The day started with a sobering keynote address by Standard Chartered Bank Asia economist Nicholas Kwan. His speech, entitled Surviving the Perfect Storm, forecast a "U" shaped global recession rather than an "arrow", but with recovery only expected by 2011.

He said the economic storm is a perfect one because it's more synchronised, securitised and structural than previous downturns.

Kwan was followed by a panel discussion involving Janet Fox, JC Penney's VP and director of sourcing, to discuss the political and financial aspects of sourcing.

Although Fox hoped the earlier projected recovery might be fast tracked a few months, she also detailed the sliding retail landscape in the US, with 200,000 total retail doors expected to shutter this year alone.

Retail is the second biggest employer behind the US government itself, and Fox believes federal bailouts afforded to the auto industry have been somewhat overlooked for apparel businesses.

The panel also called for tarriff cuts for sourcing hubs - citing thousands of factory closures in China alone due to the US retail fallout. 

Also on the panel was David Spooner, a former assistant US secretary of commerce for import administration under the Bush administration, who gave a realistic account of how President Barrack Obama's new team might influence global trade.

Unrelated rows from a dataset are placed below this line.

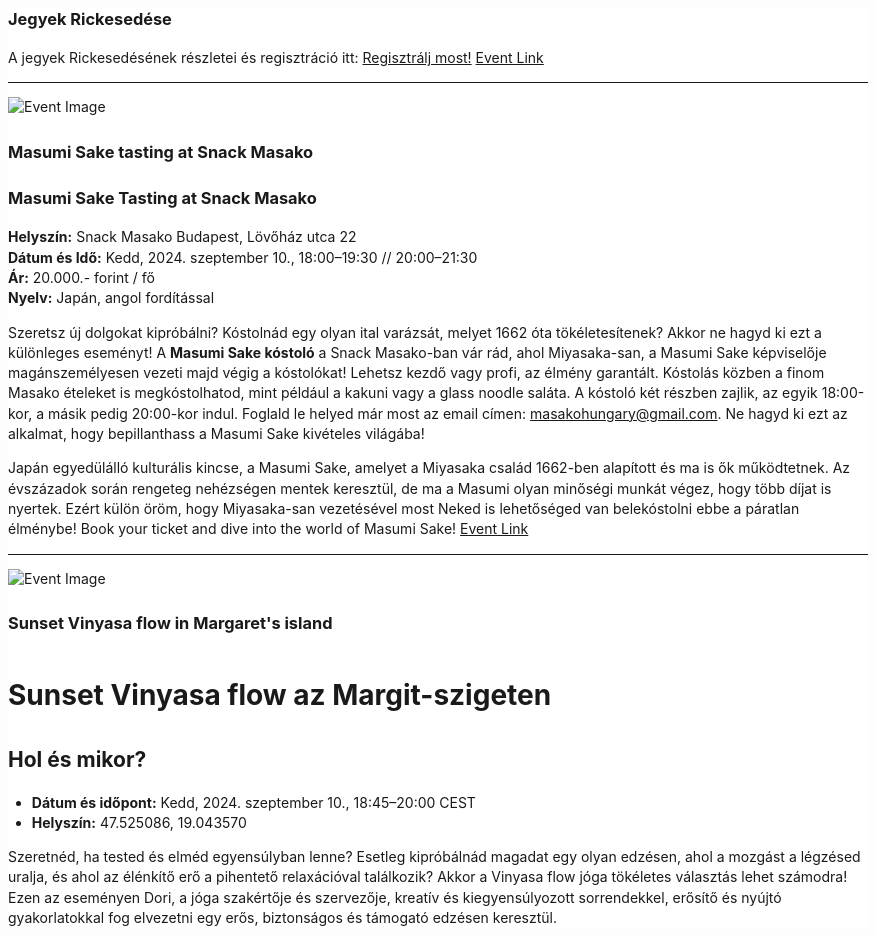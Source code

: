 ### Jegyek Rickesedése
A jegyek Rickesedésének részletei és regisztráció itt: [Regisztrálj most!](https://www.eventbrite.com/e/973786029227)
[Event Link](https://facebook.com/events/487697847292268)

---
![Event Image](https://scontent-cdg4-1.xx.fbcdn.net/v/t39.30808-6/458145242_492090000247761_7833567995749882327_n.jpg?stp=dst-jpg_s960x960&_nc_cat=104&ccb=1-7&_nc_sid=75d36f&_nc_ohc=EjbzFbLm7h4Q7kNvgHBQe1p&_nc_ht=scontent-cdg4-1.xx&_nc_gid=ANpxemwyOXC3sF9Hh8ePC7g&oh=00_AYBBmHJLAAPgTwQwryqF-M4XIk135kjCK0jl6jpbZ_9LPg&oe=66E59168)

 ### Masumi Sake tasting at Snack Masako

### Masumi Sake Tasting at Snack Masako

**Helyszín:** Snack Masako Budapest, Lövőház utca 22  
**Dátum és Idő:** Kedd, 2024. szeptember 10., 18:00–19:30 // 20:00–21:30  
**Ár:** 20.000.- forint / fő  
**Nyelv:** Japán, angol fordítással  

Szeretsz új dolgokat kipróbálni? Kóstolnád egy olyan ital varázsát, melyet 1662 óta tökéletesítenek? Akkor ne hagyd ki ezt a különleges eseményt! A **Masumi Sake kóstoló** a Snack Masako-ban vár rád, ahol Miyasaka-san, a Masumi Sake képviselője magánszemélyesen vezeti majd végig a kóstolókat! Lehetsz kezdő vagy profi, az élmény garantált. Kóstolás közben a finom Masako ételeket is megkóstolhatod, mint például a kakuni vagy a glass noodle saláta. A kóstoló két részben zajlik, az egyik 18:00-kor, a másik pedig 20:00-kor indul. Foglald le helyed már most az email címen: masakohungary@gmail.com. Ne hagyd ki ezt az alkalmat, hogy bepillanthass a Masumi Sake kivételes világába! 

Japán egyedülálló kulturális kincse, a Masumi Sake, amelyet a Miyasaka család 1662-ben alapított és ma is ők működtetnek. Az évszázadok során rengeteg nehézségen mentek keresztül, de ma a Masumi olyan minőségi munkát végez, hogy több díjat is nyertek. Ezért külön öröm, hogy Miyasaka-san vezetésével most Neked is lehetőséged van belekóstolni ebbe a páratlan élménybe! Book your ticket and dive into the world of Masumi Sake!
[Event Link](https://facebook.com/events/1512416396034622)

---
![Event Image](https://scontent-cdg4-2.xx.fbcdn.net/v/t39.30808-6/443719016_1078131214037784_8200512895868721633_n.jpg?stp=dst-jpg_s960x960&_nc_cat=101&ccb=1-7&_nc_sid=75d36f&_nc_ohc=PP8ZoBpidDcQ7kNvgGOcFL5&_nc_ht=scontent-cdg4-2.xx&_nc_gid=A-469YrHc1Xyi_FVsNKEYqy&oh=00_AYAluZMNqX9cv-Sse_PvIWrX0j4rLLsSMvUv5HvxLMOLsg&oe=66E59344)

 ### Sunset Vinyasa flow in Margaret's island 

# Sunset Vinyasa flow az Margit-szigeten  

## Hol és mikor?  
- **Dátum és időpont:** Kedd, 2024. szeptember 10., 18:45–20:00 CEST  
- **Helyszín:** 47.525086, 19.043570

Szeretnéd, ha tested és elméd egyensúlyban lenne? Esetleg kipróbálnád magadat egy olyan edzésen, ahol a mozgást a légzésed uralja, és ahol az élénkítő erő a pihentető relaxációval találkozik? Akkor a Vinyasa flow jóga tökéletes választás lehet számodra! Ezen az eseményen Dori, a jóga szakértője és szervezője, kreatív és kiegyensúlyozott sorrendekkel, erősítő és nyújtó gyakorlatokkal fog elvezetni egy erős, biztonságos és támogató edzésen keresztül.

Spooner is encouraged by Obama's early trade appointments, but cautioned that the new president's high regard for the environment could mean that cap and trade legislation - to control each US factory's CO2 output - could feasibly diffuse through to overseas manufacturers too.

Industry woes were then partly erased by an invigorating panel discussion about the industry shift in sourcing forced by factory closures. Sourcing execs from Dick's Sporting Goods, VF Asia and Guess were enthused by the challenges of the subject, and not just because it followed the coffee break.

All agreed that working closer and more efficiently with manufacturers to help them stay compliant is in the interests of the entire industry and would create a more disciplined and responsive supply chain.

The final session had a final twist though, with Thorsten Allenstein, MD of Triumph International (India) Pvt Ltd, saying although the emerging markets of China and India are "big winners" for retailers, they alone cannot fill the gap left by these uncertain times.

By Joe Ayling, news editor.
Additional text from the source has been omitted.